◆ **AIM OF THE TASK**:
Lines below containing the word "problematic" should be copied out.

..............................

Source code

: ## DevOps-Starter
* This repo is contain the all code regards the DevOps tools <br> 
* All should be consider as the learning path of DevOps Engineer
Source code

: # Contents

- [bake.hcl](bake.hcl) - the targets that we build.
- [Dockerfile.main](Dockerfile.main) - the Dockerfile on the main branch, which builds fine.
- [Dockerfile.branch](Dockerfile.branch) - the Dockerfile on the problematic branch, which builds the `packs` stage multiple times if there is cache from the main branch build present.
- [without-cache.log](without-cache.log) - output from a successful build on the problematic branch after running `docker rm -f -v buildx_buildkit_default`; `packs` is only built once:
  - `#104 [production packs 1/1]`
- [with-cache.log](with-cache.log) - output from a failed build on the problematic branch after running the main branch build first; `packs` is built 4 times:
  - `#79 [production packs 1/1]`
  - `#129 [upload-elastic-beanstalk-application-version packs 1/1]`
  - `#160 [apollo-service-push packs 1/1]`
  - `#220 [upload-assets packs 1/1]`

..............................

◆ **REPLY**:
- [Dockerfile.branch](Dockerfile.branch) - the Dockerfile on the problematic branch, which builds the `packs` stage multiple times if there is cache from the main branch build present.
- [without-cache.log](without-cache.log) - output from a successful build on the problematic branch after running `docker rm -f -v buildx_buildkit_default`; `packs` is only built once:
- [with-cache.log](with-cache.log) - output from a failed build on the problematic branch after running the main branch build first; `packs` is built 4 times:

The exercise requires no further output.